How does HVTracker rank AI agents?

HVTracker ranks AI agents using an evidence-weighted HVTrust score computed from public, verifiable signals: supply-chain integrity (OSSF Scorecard, build provenance, signed commits), transparency (license, documentation), maintenance activity, and community adoption. The score is scaled by an evidence-confidence factor so agents with more checkable signals rank higher.

What is the HVTrust score?

HVTrust is a 0-100 composite trust score that measures how verifiably trustworthy an open-source AI agent is. Unlike popularity metrics like GitHub stars, HVTrust is based on concrete security and quality signals: OSSF Scorecard results, build provenance attestation, commit signing, license permissiveness, maintenance freshness, and adoption breadth.

What signals does HVTracker use?

HVTracker evaluates seven signal categories: Activity (commit recency, release frequency), Adoption (GitHub stars, forks, dependents), Transparency (license, README quality), Safety (OSSF Scorecard score), Identity (signed commits, verified publishers), Provenance (SLSA build attestation), and Evidence Quality (how many signals are actually checkable for a given agent).

How often is HVTracker data updated?

HVTracker data is refreshed daily via an automated pipeline that fetches the latest signals from GitHub, OSSF Scorecard, and other public sources. The leaderboard, agent profiles, and all comparison pages update with each refresh cycle.

Methodology

v3.1 · Last updated 2026-06-04

What HVTracker Measures

HVTracker measures open-source AI agent projects using public, independently checkable signals. The goal is to show project health, maintenance momentum, community adoption, and basic supply-chain trust without relying on vendor claims or self-reported submissions.

The leaderboard currently tracks GitHub activity, package downloads, Hacker News discussion, category ranking, rank movement, and trust/provenance signals where they are available in public APIs.

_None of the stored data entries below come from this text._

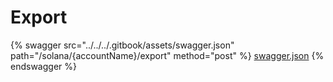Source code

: # Export

{% swagger src="../../../.gitbook/assets/swagger.json" path="/solana/{accountName}/export" method="post" %}
[swagger.json](../../../.gitbook/assets/swagger.json)
{% endswagger %}
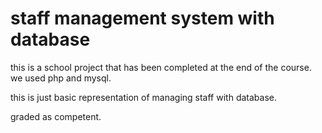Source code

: # staff management system with database
this is a school project that has been completed at the end of the course.
we used php and mysql.

this is just basic representation of managing staff with database. 


graded as competent. 

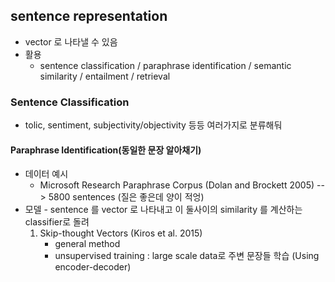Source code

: ## sentence representation
* vector 로 나타낼 수 있음
* 활용
	* sentence classification / paraphrase identification / semantic similarity / entailment / retrieval

### Sentence Classification
* tolic, sentiment, subjectivity/objectivity 등등 여러가지로 분류해둬

#### Paraphrase Identification(동일한 문장 알아채기)
* 데이터 예시
	* Microsoft Research Paraphrase Corpus (Dolan and Brockett 2005) --> 5800 sentences (질은 좋은데 양이 적엉)
* 모델 - sentence 를 vector 로 나타내고 이 둘사이의 similarity 를 계산하는 classifier로 돌려
	1. Skip-thought Vectors (Kiros et al. 2015)
		* general method
		* unsupervised training : large scale data로 주변 문장들 학습 (Using encoder-decoder)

Health Score And Trust Score

The leaderboard ranks by the HVTrust score, not by popularity. HVTrust is a 0–100 composite designed so that the rank and the evidence grade tell the same story. It is built on four principles:

Trust is not just popularity — but adoption matters. Widely used software receives more scrutiny, bug reports, and security review. Adoption is log-scaled and capped, but carries meaningful weight (20%).
Harder-to-fake signals weigh more. Supply-chain integrity (provenance, signed commits, OSSF Scorecard) carries the highest weight.
Missing evidence lowers trust. The raw score is multiplied by a confidence factor based on how many independent signal types are available. An agent we know little about cannot reach the top tier.
Known-bad states are penalised and gated. Staleness subtracts points that adoption cannot offset; deprecated or unverified listings are capped below the verified tier.
Proprietary tools are scored honestly. A lower score for a proprietary tool reflects fewer public supply-chain artifacts, not a security finding. The leaderboard includes a license filter to compare like with like.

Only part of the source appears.